- This is a Golang application that follow the instruction from this book to build a distributed log services.
Offset refers to the logical location of the entry in the file. E.g: if we have 2 entry entry0 & entry1, then entry0 would be at offset 0 and entry1 would be at offset1 Pos refers to the actual location of the entry in the file, representing by bytes E.g: if we have 2 entry entry0 and entry1, each consists of 8bytes. Then entry0 would be at pos=0 and entry1 would be at pos=8
- Consists of 4 components: Store and Index as the core, with Segment wrapped around, and Log as the outermost component
- Store is the most important component where it has a pointer to a file where the actual data(records) is saved.
- Index is used to speed up read operation, where it holds pairs of offset and position so we can jump straight to the actual record's location instead of having to iterate through the file. Store and Index are 2 files that go in pair, so if one is full, then both get replaced.
- Segment is an abstraction around Store and Index, each Segment only have 1 pair of Store and Index. Whenever we need to interact(create/append/read/delete/etc) with Store and Index, we can use the Segment so that we only have to interact with 1 entity instead of 2.
- Log manages a list of Segments, consist of a list of old segment and 1 active segment where data is actively being written to. When the Store or Index that the active segment manages is full (reach the pre-configured size), the Log will handle create a new Segment(with new Store and Index) and assign that new one as the active segment while the previous one got pushed into the list of old segment.

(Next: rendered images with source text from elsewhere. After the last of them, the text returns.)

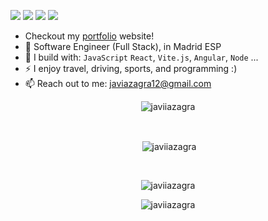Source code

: [<img src="https://img.shields.io/badge/github-%2312100E.svg?&style=for-the-badge&logo=github&logoColor=white&color=black" />](https://github.com/JaviiAzagra)
[<img src="https://img.shields.io/badge/gitlab-%2312100E.svg?&style=for-the-badge&logo=gitlab&logoColor=white&color=9b51e0" />](https://gitlab.com/JaviAzagra)
[<img src="https://img.shields.io/badge/instagram-%2312100E.svg?&style=for-the-badge&logo=instagram&color=405DE6" />](https://instagram.com/12jav1) 
[<img src="https://img.shields.io/badge/linkedin-%230077B5.svg?&style=for-the-badge&logo=linkedin&logoColor=white" />](https://www.linkedin.com/in/javier-azagra-garc%C3%ADa/)



- Checkout my [portfolio](https://javierazagra.com/) website!
- 🏢 Software Engineer (Full Stack), in Madrid ESP
- 🧰 I build with: `JavaScript` `React`, `Vite.js`, `Angular`, `Node` ...
- ⚡ I enjoy travel, driving, sports, and programming :)
- 📫 Reach out to me: javiazagra12@gmail.com

<p align="center"><img align="center" src="https://github-readme-stats.vercel.app/api/top-langs?username=javiiazagra&theme=one_dark_pro&show_icons=true&locale=en&layout=compact" alt="javiiazagra" /></p>
</br>
<p align="center">&nbsp;<img align="center" src="https://github-readme-stats.vercel.app/api?username=javiiazagra&theme=one_dark_pro&show_icons=true&locale=en" alt="javiiazagra" /></p>
</br>
<p align="center"><img align="center" src="https://github-readme-streak-stats.herokuapp.com/?user=javiiazagra&theme=one_dark_pro" alt="javiiazagra" /></p>

<p align="center"> <img src="https://komarev.com/ghpvc/?username=javiiazagra&label=Profile%20views&color=0e75b6&style=flat" alt="javiiazagra" /> </p>
<p align="left">
</p>

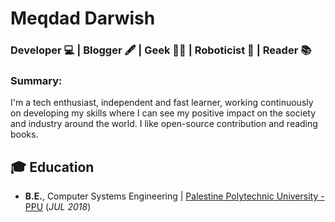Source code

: # Meqdad Darwish
### Developer 💻 | Blogger 🖋️ | Geek 👨‍💻 | Roboticist 🤖 | Reader 📚

### Summary: 
I'm a tech enthusiast, independent and fast learner, working continuously on developing my skills where I can see my positive impact on the society and industry around the world. I like open-source contribution and reading books. 

  
## 🎓 Education
- **B.E.**, Computer Systems Engineering | <a href="https://ppu.edu/" target="_blank">Palestine Polytechnic University - PPU</a> (_JUL 2018_)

Each Segment holds a varible baseOffset where the Log can use to determine which Segment to read from.
- A component that handles server to server discovery using Serf.
- Every instance will be managed by a Serf cluster and whenever there is a new insance joining or leaving the cluster, Serf ensure that every other instance in the cluster knows about this.
- Each Serf instace uses the startJoinAddrs to determine which cluster to join.
- Every instance in the cluster knows about the current state of the cluster (number of current working instance, which instance just joined/left, etc) at all times.
- The below flow demonstrate the flow used in unit test.
- We use Raft to create a leader/follower relationship between multiple servers.
- The leader will be the one actively listening and executing request
- All the follower will just replicate/store the request received from the leader without doing any actual work.
- When the leader is lost, all the follower will start a leader election process to vote a new leader.
- We create a DistributedLog components that wraps around our CommitLog and Raft.
- Exports an Agent that manages the different components and processes that make up the services (membership, log/distributed log, and server).
- We can just use the Agent to boot up the whole service instead of having to configuring each components.
- Each Agent will contain a multiplexer to distinguish between Raft request and gRPC request.
- Each Agent will contain only 1 combination of Serf membership, distributed log/Raft, and server. Multiple Agents create a cluster in which Serf and Raft show its effect.
- Understand gommap
- Understand enc ?
- Read more on Casbin
- Read more on Serf
- Read more on Raft
- Read more on CMUX (what is the difference between Raft and gRPC request, when does each get called?)
- Read more on GPRC's Resolver and Picker